Author of “Notes d’Anatomie et de Physiologie comparées,” 1867; “La Pression Barométrique,” 1877; Contrib. Scientific Articles to “La République Française.”
“He thought it would be interesting to experiment upon newborn animals (cats), which, it is well known, he tells us, resist asphyxia much longer than full grown ones. (P. 571.) From his apparatus for keeping animals in compressed oxygen he draws a dog in full convulsions, strong enough to enable him to carry it by one paw, like a bit of wood. (P. 784.) The attacks of convulsions, under strong tension of oxygen, are, he says, really curious and startling.” (P. 799.)—Pression Barométrique.

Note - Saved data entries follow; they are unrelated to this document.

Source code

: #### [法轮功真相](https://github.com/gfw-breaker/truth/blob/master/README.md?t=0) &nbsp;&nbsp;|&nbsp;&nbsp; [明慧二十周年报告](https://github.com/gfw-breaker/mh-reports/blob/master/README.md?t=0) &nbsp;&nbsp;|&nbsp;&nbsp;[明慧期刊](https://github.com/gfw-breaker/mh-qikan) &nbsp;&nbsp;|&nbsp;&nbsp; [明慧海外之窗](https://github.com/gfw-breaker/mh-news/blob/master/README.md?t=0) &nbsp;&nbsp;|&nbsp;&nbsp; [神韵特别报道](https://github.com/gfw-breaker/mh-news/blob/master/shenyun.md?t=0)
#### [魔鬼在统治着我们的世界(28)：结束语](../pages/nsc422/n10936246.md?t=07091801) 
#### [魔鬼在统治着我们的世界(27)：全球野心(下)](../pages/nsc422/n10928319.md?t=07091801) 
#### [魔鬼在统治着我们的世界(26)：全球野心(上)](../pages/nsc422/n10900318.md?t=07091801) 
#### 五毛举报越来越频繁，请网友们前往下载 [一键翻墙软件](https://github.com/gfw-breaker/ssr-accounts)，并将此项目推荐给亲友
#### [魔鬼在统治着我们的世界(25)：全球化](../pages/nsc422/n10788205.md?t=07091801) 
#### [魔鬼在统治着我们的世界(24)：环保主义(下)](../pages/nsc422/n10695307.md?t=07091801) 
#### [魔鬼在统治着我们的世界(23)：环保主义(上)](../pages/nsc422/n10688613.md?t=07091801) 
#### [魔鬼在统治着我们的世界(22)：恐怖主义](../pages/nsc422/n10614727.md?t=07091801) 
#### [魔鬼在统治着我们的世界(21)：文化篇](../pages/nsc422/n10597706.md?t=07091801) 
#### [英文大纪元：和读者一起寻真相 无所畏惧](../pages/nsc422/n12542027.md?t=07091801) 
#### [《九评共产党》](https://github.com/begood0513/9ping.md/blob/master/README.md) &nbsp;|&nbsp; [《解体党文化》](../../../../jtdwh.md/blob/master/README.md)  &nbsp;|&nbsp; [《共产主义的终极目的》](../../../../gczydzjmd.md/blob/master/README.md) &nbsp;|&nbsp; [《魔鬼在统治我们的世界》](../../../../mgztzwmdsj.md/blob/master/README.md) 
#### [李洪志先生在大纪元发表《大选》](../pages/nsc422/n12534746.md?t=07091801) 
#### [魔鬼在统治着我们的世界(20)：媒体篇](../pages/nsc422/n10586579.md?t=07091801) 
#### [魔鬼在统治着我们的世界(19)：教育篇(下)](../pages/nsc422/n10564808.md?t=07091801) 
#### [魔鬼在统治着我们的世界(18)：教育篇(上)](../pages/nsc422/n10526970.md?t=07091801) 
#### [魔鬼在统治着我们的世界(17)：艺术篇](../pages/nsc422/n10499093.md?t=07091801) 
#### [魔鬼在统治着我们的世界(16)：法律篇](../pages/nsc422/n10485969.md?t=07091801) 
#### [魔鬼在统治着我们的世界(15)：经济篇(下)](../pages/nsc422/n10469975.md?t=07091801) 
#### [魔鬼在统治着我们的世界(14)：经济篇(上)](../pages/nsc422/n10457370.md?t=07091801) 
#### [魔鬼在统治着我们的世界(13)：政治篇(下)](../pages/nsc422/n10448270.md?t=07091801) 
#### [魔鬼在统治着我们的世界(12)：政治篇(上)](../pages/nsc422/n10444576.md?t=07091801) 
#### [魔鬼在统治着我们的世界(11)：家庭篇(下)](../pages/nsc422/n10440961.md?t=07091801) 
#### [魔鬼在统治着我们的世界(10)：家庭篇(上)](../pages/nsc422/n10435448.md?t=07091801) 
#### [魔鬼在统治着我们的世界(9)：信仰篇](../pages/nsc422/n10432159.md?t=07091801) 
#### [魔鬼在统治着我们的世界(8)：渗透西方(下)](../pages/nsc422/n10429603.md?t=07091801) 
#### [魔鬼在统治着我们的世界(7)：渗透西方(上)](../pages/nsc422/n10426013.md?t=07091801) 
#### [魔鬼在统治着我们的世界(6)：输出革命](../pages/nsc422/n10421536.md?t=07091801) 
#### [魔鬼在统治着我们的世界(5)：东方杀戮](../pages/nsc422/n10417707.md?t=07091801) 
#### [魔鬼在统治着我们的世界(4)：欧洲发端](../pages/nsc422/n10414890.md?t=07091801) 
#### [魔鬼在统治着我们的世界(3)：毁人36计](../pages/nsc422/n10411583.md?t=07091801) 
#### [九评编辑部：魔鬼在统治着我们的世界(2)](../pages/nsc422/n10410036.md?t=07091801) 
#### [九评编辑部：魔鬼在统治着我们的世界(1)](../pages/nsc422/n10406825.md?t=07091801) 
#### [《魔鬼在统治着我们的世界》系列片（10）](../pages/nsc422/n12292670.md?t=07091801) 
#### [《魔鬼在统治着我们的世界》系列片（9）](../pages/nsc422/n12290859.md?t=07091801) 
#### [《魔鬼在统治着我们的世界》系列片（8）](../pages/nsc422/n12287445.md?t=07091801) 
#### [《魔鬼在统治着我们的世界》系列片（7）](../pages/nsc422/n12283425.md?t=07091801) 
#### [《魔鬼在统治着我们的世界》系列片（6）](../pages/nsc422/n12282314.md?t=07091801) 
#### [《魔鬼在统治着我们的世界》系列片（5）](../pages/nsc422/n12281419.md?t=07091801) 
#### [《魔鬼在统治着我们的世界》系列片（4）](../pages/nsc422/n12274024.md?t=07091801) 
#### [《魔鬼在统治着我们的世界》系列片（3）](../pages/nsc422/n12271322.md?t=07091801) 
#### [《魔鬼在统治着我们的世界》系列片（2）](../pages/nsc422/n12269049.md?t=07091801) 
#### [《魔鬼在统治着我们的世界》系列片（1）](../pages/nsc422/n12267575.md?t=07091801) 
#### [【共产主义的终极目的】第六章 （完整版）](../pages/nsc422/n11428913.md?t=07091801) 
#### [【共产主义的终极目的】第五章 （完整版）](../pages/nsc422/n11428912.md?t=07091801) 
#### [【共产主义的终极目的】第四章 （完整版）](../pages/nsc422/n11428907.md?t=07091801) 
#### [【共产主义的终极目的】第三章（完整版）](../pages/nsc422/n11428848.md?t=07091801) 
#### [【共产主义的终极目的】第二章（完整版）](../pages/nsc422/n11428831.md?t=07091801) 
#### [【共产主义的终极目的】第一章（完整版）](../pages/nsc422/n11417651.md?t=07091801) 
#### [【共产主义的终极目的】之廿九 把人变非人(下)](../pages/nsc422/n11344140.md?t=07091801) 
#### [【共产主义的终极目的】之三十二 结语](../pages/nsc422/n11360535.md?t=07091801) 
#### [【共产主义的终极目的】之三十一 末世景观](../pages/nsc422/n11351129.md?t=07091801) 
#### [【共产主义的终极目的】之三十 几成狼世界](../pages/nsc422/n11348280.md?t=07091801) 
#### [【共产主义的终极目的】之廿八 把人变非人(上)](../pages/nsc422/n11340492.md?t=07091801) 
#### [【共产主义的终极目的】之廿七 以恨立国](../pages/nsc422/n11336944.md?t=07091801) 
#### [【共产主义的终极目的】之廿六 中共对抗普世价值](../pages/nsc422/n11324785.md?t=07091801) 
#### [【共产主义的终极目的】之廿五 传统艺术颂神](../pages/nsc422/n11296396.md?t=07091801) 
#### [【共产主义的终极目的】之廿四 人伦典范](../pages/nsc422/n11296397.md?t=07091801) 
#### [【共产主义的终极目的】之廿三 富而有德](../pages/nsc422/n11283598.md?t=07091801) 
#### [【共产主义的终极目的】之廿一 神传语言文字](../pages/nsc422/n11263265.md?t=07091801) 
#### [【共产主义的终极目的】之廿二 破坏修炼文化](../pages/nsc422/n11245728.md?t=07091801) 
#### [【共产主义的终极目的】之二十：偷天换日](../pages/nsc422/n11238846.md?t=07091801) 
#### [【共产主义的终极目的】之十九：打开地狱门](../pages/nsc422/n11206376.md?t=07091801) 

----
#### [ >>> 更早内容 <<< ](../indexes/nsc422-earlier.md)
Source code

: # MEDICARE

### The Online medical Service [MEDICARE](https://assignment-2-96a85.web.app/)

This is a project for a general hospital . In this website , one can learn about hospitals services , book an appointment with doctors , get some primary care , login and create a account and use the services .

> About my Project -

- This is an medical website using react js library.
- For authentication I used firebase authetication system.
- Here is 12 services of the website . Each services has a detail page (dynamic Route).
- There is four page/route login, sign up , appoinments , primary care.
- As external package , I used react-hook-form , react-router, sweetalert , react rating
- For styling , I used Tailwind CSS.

“In this experiment a dog was first rendered helpless and incapable of any movement, even of breathing, which function was performed by a machine blowing through a hole in its windpipe.” All this time, however, “its intelligence, its sensitiveness, and its will, remained intact,” “a condition accompanied by the most atrocious sufferings that the imagination of man can conceive.” (Vide Claude Bernard in Revue des Deux Mondes, 1st September, 1864, pp. 173, 182, 183, &c.) “In this condition, the side of the face, the side of the neck, the side of the fore-leg, interior of the belly and the hip, were dissected out in order to lay bare respectively the sciatic, the splanchnics, the median, the pneumo-gastric and sympathetic, and the infra-orbital nerves. These were excited by electricity for ten consecutive hours, during which time the animal must have suffered unutterable torment, unrelieved even by a cry. The inquisitors then left for their homes, leaving the tortured victim alone with the engine working upon it, till death came in the silence of the night and set the sufferer free.” (Roy. Com., Q. 4,111.)—Archives de Physiologie, Vol. II., 1869, p. 650.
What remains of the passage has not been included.